Figure 1. URBANSKI AND CONDIE.
An example of a keyword search for publications describing mouse strains that express Cre recombinase from the Foxn1 gene or promoter
A. The Textpresso SSR Search Page. Major features are indicated. At the top of the page are buttons that link to all of the pages of the site (blue arrow). The black arrow indicates the pull-down menus for selecting search categories. The green arrow indicates the boxes that allow the user to select which fields within the text database are to be searched. The two display option controls (gray arrow) control the number of sentences displayed that are adjacent to each match to the keyword query (matching sentences) or the number of retrieved publications displayed per page (entries/page). Additional details about the Search Page can be found on the FAQ and User Guide page on the Textpresso SSR website.
B. An example of one of the 13 publications found in this search. The keywords used in the search are highlighted in the relevant sentences from the paper. This search result has been truncated at 8 matching sentences. The presentation of sentences that match a query allows the user to scan the retrieved publications for information of interest.
The user has several search options. The database can be searched with keywords alone, keywords plus one to four categories or one to four categories without keywords. Multiple keywords can be used in a single search. Spaces between keywords are recognized as the Boolean operator “AND” while commas with no spaces are recognized as “OR”. The categories are selected from pull down menus on the search page (Figure 1A). Each category is linked to an ontology that contains the terms and concepts that fall within that category. Users can enter a keyword into the ontology browser to identify the category that contains the term. The ontology browser is available via the “Ontology” button at the top of each Textpresso SSR page (Figure 1A). The search page also lets the user set options for the fields within the database that are to be searched as well as the search scope, search mode and the way the search results are sorted in the output (Figure 1A).
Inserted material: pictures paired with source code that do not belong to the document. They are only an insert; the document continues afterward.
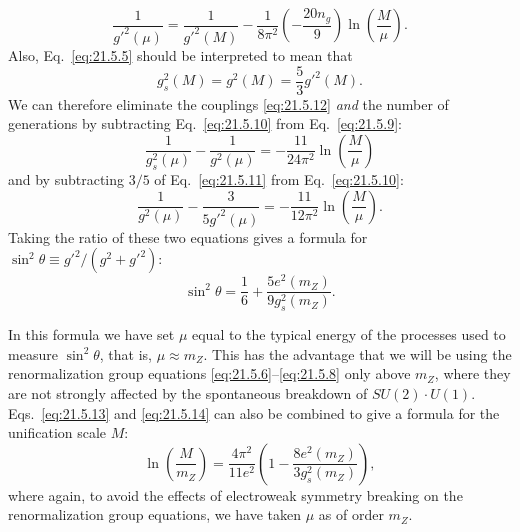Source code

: \begin{equation}
\frac{1}{g'^2(\mu)}
=\frac{1}{g'^2(M)}
-\frac{1}{8\pi^2}
\left(-\frac{20n_g}{9}\right)
\ln\left(\frac{M}{\mu}\right).
\tag{21.5.11}\label{eq:21.5.11}
\end{equation}
Also, Eq.~\eqref{eq:21.5.5} should be interpreted to mean that
\begin{equation}
g_s^2(M)=g^2(M)=\frac{5}{3}g'^2(M).
\tag{21.5.12}\label{eq:21.5.12}
\end{equation}
We can therefore eliminate the couplings \eqref{eq:21.5.12} \emph{and} the number of generations by subtracting Eq.~\eqref{eq:21.5.10} from Eq.~\eqref{eq:21.5.9}:
\begin{equation}
\frac{1}{g_s^2(\mu)}-\frac{1}{g^2(\mu)}
=-\frac{11}{24\pi^2}\ln\left(\frac{M}{\mu}\right)
\tag{21.5.13}\label{eq:21.5.13}
\end{equation}
and by subtracting $3/5$ of Eq.~\eqref{eq:21.5.11} from Eq.~\eqref{eq:21.5.10}:
\begin{equation}
\frac{1}{g^2(\mu)}-\frac{3}{5g'^2(\mu)}
=-\frac{11}{12\pi^2}\ln\left(\frac{M}{\mu}\right).
\tag{21.5.14}\label{eq:21.5.14}
\end{equation}
Taking the ratio of these two equations gives a formula for $\sin^2\theta\equiv g'^2/(g^2+g'^2)$:
\begin{equation}
\sin^2\theta
=\frac{1}{6}
+\frac{5e^2(m_Z)}{9g_s^2(m_Z)}.
\tag{21.5.15}\label{eq:21.5.15}
\end{equation}

In this formula we have set $\mu$ equal to the typical energy of the processes used to measure $\sin^2\theta$, that is, $\mu\approx m_Z$. This has the advantage that we will be using the renormalization group equations \eqref{eq:21.5.6}--\eqref{eq:21.5.8} only above $m_Z$, where they are not strongly affected by the spontaneous breakdown of $SU(2)\cdot U(1)$. Eqs.~\eqref{eq:21.5.13} and \eqref{eq:21.5.14} can also be combined to give a formula for the unification scale $M$:
\begin{equation}
\ln\left(\frac{M}{m_Z}\right)
=\frac{4\pi^2}{11e^2}
\left(1-\frac{8e^2(m_Z)}{3g_s^2(m_Z)}\right),
\tag{21.5.16}\label{eq:21.5.16}
\end{equation}
where again, to avoid the effects of electroweak symmetry breaking on the renormalization group equations, we have taken $\mu$ as of order $m_Z$.

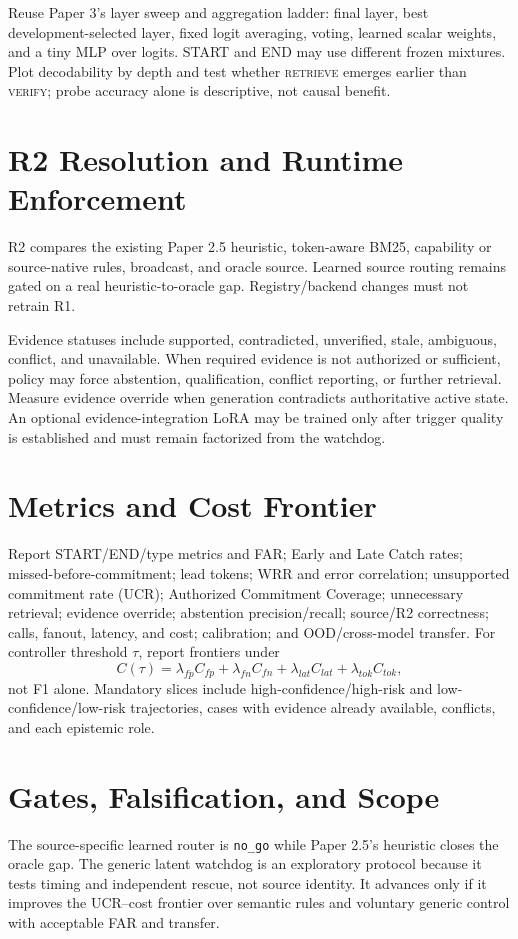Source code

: \documentclass[10pt]{article}
\begin{document}
Reuse Paper 3's layer sweep and aggregation ladder: final layer, best
development-selected layer, fixed logit averaging, voting, learned scalar
weights, and a tiny MLP over logits. START and END may use different frozen
mixtures. Plot decodability by depth and test whether \textsc{retrieve} emerges
earlier than \textsc{verify}; probe accuracy alone is descriptive, not causal
benefit.

\section{R2 Resolution and Runtime Enforcement}
R2 compares the existing Paper 2.5 heuristic, token-aware BM25, capability or
source-native rules, broadcast, and oracle source. Learned source routing
remains gated on a real heuristic-to-oracle gap. Registry/backend changes must
not retrain R1.

Evidence statuses include supported, contradicted, unverified, stale,
ambiguous, conflict, and unavailable. When required evidence is not authorized
or sufficient, policy may force abstention, qualification, conflict reporting,
or further retrieval. Measure evidence override when generation contradicts
authoritative active state. An optional evidence-integration LoRA may be trained
only after trigger quality is established and must remain factorized from the
watchdog.

\section{Metrics and Cost Frontier}
Report START/END/type metrics and FAR; Early and Late Catch rates;
missed-before-commitment; lead tokens; WRR and error correlation; unsupported
commitment rate (UCR); Authorized Commitment Coverage; unnecessary retrieval;
evidence override; abstention precision/recall; source/R2 correctness; calls,
fanout, latency, and cost; calibration; and OOD/cross-model transfer. For
controller threshold $\tau$, report frontiers under
\[
C(\tau)=\lambda_{fp}C_{fp}+\lambda_{fn}C_{fn}
+\lambda_{lat}C_{lat}+\lambda_{tok}C_{tok},
\]
not F1 alone. Mandatory slices include high-confidence/high-risk and
low-confidence/low-risk trajectories, cases with evidence already available,
conflicts, and each epistemic role.

\section{Gates, Falsification, and Scope}
The source-specific learned router is \texttt{no\_go} while Paper 2.5's
heuristic closes the oracle gap. The generic latent watchdog is an exploratory
protocol because it tests timing and independent rescue, not source identity.
It advances only if it improves the UCR--cost frontier over semantic rules and
voluntary generic control with acceptable FAR and transfer.
\end{document}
These functions have been described in detail previously (Müller et al., 2004).
It is likely that many Textpresso SSR users will be seeking information about mice that express Cre recombinase or for information about conditional alleles of mouse genes. Publications that present this data can be easily found within the database by searching with specific keywords. In the search shown in Figure 1A, the keywords “foxn1 cre” were entered into the keyword box and exact match was selected from the Keyword Specification options. Since these keywords were separated by a space the search was actually performed by Textpresso using the query “foxn1 AND cre”. This keyword query returned 13 matching papers, one of these matches is shown (Figure 1B). In cases where a gene is known by multiple names, the user can create a keyword query that will retrieve publications containing the various synonymous gene names. Gene name synonyms can be obtained from the MGI web server or from the Gene Ontology website. For Cre transgenics or knockin mice the MGI Phenotypes, Alleles and Disease Models Query page can be used to find synonymous names for a particular transgenic or knockin mouse line. Detailed instructions for performing this type of search can be found on the FAQ and User Guide page of Textpresso SSR.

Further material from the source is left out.